We notice generally 3 classes of error:

 * The oldest slow or blocked request in the ceph-mds log is waiting to
   acquire locks for an inode (visible via `ceph tell mds.N
   dump_blocked_ops`). By tracing the oldest FS client which has the
   capability for this file and seeing which OSD the client is waiting
   for with `watch 'cat /sys/kernel/debug/ceph/*/osdc'` or by looking
   at the output of `ceph tell mds.N objecter requests`, we can
   determine which exact OSD is being slow (always a spinning disk).
   These issues are due to hardware issues or the OSD crashing (where a
   restart seems to remedy the problem) and thus counterintuitively (at
   least for me) suggests that our error messages for the MDS can refer
   to OSD hard-drive problems. These HDDs are in a completely separate
   pool to where I would have thought the metadata I/O would be being
   performed since our metadata pool is exclusively SSDs.
 * The oldest, or near oldest, blocked MDS op being an "internal op
   fragmentdir" operation and many client_requests at the flag_point
   "failed to authpin, dir is being fragmented". This seems to be an
   MDS bug as the documentation suggests that this should only happen
   when in a multi-MDS system but we have been using only 1 MDS. A
   simple restart of the MDS solves this problem.
 * Client has a crash and either has been blocklisted or should be.
   Blocklisted clients may not immediately know they've been evicted
   and thus may be hanging indefinitely when stating the filesystem.
   This can be detected by searching through the client list via `ceph
   tell mds.N client ls` and seeing whether there is an ID associated
   with the client. However whilst a manual re-mount will allow the
   former client to establish new session, we prefer to use the
   "recover_session=clean" mount option to do this automatically and
   now we have no incidents of this.

Yesterday for example, we had an incident of multiple MDS warning 
messages of: MDS_SLOW_REQUEST,  MDS_TRIM, MDS_CLIENT_RECALL, and 
MDS_CLIENT_LATE_RELEASE. This was caused by a non-responsive hard-drive 
leading to a build up of the MDS cache and trims being unable to be 
completed where we managed to narrow down the hard-drive for the inode 
which the blocked client was waiting for a rdlock on and restarted the 
OSD for that the drive.
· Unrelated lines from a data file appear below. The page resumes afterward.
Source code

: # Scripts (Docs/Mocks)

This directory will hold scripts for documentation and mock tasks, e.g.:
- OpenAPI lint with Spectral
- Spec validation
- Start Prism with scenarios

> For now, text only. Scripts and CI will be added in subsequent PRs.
Notably this hard-drive had no errors with 
smartctl or elsewhere and only had the following slow ops message on OSD 
systemctl status/ log:

    osd.281 123892 get_health_metrics reporting 4 slow ops, oldest is 
osd_op(client.49576654.0:9101 3.d9bs0 3.ee6f2d9b (undecoded) 
ondisk+read+known_if_redirected e123889)

Whilst restarting the hard-drive that the client with the oldest blocked 
op was waiting for did "clear" this /sys/kernel/debug/ceph/*/osdc queue, 
the oldest blocked MDS op then became an "internal op 
fragmentdir:mds.0:1" one where restarting the active MDS cleared this. 
Alas, this resulted in another blocked getattr op at the flag point 
"failed to authpin, dir is being fragmented" which was similarly tackled 
by restarting the MDS that just took over. This finally resulted in only 
two clients failing to respond to caps releases on inodes they were 
holding (despite rebooting at the time) where performing a "ceph tell 
mds.N session kill CLIENT_ID" removed them from the session map and 
allow the MDS' cache to become manageable again, thereby clearing all of 
these warning messages.

We've had this problem since the beginning of this year and upgrading 
from octopus to quincy has unfortunately not solved our problem. We've 
only really been able to solve this problem by undergoing an aggressive 
campaign of replacing hard-drives which were reaching the end of their 
lives. This has substantially reduced the amount of problems we've had 
in relation to this.

We would be very interested to hear about the rest of the community's 
experience in relation to this and I would recommend looking at your 
underlying OSDs Tim to see whether there are any timeout or 
uncorrectable errors. We would also be very eager to hear if these 
approaches are sub-optimal and whether anyone else has any insight into 
our problems. Sorry as well for resurrecting an old thread but we 
thought our experiences may be helpfully for others!

Kindest regards,

Ivan Clayson

On 19/09/2023 12:35, Tim Bishop wrote:
Hi,

I've seen this issue mentioned in the past, but with older releases. So
I'm wondering if anybody has any pointers.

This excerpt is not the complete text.